(Stored data entries)
>>>

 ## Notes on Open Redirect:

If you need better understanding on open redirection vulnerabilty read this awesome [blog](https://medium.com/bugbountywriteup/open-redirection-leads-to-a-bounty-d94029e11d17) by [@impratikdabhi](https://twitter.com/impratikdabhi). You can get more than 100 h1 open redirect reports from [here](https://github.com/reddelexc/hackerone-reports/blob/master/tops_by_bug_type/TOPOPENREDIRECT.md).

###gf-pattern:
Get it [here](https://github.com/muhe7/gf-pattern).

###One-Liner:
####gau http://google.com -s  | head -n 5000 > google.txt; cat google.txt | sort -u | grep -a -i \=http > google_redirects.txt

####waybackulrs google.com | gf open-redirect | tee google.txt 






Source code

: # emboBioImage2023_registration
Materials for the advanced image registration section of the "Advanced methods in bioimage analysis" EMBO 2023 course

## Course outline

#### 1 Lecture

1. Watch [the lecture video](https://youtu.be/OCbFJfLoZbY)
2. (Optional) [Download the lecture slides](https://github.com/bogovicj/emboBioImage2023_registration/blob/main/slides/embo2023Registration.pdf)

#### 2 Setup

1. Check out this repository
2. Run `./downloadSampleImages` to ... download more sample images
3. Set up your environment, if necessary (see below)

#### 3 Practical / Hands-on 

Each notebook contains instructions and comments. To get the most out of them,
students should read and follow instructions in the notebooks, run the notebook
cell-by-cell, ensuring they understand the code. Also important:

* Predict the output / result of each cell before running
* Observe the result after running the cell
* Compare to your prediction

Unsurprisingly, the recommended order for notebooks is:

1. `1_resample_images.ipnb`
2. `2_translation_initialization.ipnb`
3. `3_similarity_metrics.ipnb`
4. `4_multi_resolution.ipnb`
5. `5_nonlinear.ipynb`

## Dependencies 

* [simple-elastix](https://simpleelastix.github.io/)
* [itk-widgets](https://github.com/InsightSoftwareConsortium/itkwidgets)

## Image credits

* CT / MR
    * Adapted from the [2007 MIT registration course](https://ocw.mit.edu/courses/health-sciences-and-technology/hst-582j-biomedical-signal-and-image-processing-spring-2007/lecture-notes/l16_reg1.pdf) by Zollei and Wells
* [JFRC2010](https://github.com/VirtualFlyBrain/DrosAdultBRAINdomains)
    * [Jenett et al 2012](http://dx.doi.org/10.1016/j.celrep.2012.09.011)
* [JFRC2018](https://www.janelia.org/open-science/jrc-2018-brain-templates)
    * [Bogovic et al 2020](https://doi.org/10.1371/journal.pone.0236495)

<<<

### Task goal
Start at the line with "#### 3 Practical / Hands-on". Give that line and every line after it again, word for word, through the last line above.

### Answer space
#### 3 Practical / Hands-on 

Each notebook contains instructions and comments. To get the most out of them,
students should read and follow instructions in the notebooks, run the notebook
cell-by-cell, ensuring they understand the code. Also important:

* Predict the output / result of each cell before running
* Observe the result after running the cell
* Compare to your prediction

Unsurprisingly, the recommended order for notebooks is:

1. `1_resample_images.ipnb`
2. `2_translation_initialization.ipnb`
3. `3_similarity_metrics.ipnb`
4. `4_multi_resolution.ipnb`
5. `5_nonlinear.ipynb`

## Dependencies 

* [simple-elastix](https://simpleelastix.github.io/)
* [itk-widgets](https://github.com/InsightSoftwareConsortium/itkwidgets)

## Image credits

* CT / MR
    * Adapted from the [2007 MIT registration course](https://ocw.mit.edu/courses/health-sciences-and-technology/hst-582j-biomedical-signal-and-image-processing-spring-2007/lecture-notes/l16_reg1.pdf) by Zollei and Wells
* [JFRC2010](https://github.com/VirtualFlyBrain/DrosAdultBRAINdomains)
    * [Jenett et al 2012](http://dx.doi.org/10.1016/j.celrep.2012.09.011)
* [JFRC2018](https://www.janelia.org/open-science/jrc-2018-brain-templates)
    * [Bogovic et al 2020](https://doi.org/10.1371/journal.pone.0236495)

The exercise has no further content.